Sin entrar a discutir las formas, la cuestión de fondo es si, en efecto, el objeto final del fujimorismo es la excarcelación de Alberto Fujimori, si serán capaces de gobernar respetando nuestro sistema institucional o si, como en los noventa, no tendrán empacho en torcerlo cuando lo consideren necesario.

Muchos creímos en la promesa de Keiko Fujimori en la segunda vuelta de 2011: si llegaba al poder, no excarcelaría a su padre. Hoy es difícil creer que no lo hubiera hecho; el discurso fujimorista de los últimos años giró alrededor del indulto. No hay forma de saber qué habría hecho Keiko Fujimori de llegar al poder; lo único que podemos hacer es analizar su comportamiento posterior a la promesa. A la luz de ello, hoy creo que sí lo habría hecho, y que sus correligionarios lo habrían considerado correcto y justo.

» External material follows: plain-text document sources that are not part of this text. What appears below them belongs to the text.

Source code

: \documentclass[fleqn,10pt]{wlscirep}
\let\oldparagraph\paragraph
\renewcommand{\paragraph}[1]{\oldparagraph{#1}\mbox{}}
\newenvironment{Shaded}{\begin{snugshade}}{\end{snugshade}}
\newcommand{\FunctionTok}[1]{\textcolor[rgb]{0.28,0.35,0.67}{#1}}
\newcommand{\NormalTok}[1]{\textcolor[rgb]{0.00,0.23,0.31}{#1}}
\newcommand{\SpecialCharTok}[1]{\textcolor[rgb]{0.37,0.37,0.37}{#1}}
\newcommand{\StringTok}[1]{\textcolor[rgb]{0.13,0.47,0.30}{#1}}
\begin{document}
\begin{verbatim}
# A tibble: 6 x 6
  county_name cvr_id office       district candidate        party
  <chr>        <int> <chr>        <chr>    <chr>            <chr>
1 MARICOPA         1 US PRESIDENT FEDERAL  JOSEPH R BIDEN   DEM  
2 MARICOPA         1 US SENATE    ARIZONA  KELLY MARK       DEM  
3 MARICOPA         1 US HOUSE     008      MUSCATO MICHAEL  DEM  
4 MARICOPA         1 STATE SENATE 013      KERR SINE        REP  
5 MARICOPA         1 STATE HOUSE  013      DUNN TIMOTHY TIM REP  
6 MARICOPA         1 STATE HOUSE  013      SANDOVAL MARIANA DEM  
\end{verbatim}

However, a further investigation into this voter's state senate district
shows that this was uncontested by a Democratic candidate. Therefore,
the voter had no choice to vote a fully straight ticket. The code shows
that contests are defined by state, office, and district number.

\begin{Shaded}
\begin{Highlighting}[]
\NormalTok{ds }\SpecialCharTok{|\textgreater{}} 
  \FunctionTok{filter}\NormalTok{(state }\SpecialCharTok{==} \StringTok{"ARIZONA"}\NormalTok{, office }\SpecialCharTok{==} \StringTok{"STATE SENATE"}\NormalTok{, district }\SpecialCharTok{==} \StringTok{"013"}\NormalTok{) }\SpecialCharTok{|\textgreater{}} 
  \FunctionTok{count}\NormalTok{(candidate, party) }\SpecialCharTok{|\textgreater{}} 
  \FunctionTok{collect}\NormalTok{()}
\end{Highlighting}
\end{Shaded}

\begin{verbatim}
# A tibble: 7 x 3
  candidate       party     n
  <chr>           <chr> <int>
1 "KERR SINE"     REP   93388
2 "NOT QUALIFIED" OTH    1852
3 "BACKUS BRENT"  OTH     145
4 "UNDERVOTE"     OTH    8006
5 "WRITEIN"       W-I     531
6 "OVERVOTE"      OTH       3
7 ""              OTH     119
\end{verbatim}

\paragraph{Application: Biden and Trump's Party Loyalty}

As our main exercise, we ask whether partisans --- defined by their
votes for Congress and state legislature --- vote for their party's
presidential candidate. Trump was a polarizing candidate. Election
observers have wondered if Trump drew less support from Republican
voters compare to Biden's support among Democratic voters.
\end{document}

Y allí es donde la coalición pone el dedo en la llaga: no se trata de si es justo o no, sino de si el fujimorismo es capaz de gobernar respetando las instituciones. Keiko Fujimori lidera –con 31%– la intención de voto presidencial del 2016, imagino que ello explica en parte la agresividad de estos días. Pero el fujimorismo debería demostrar si respetará ese fallo judicial –le guste o no– y si apostará por mejorar nuestra precariedad institucional o si la aprovechará en su práctica política.

El fujimorismo tiene la segunda vuelta del 2016 casi asegurada. Pero para llegar al poder requerirá otro 20% de conversos. Para ellos es importante escuchar una respuesta clara y honesta al respecto.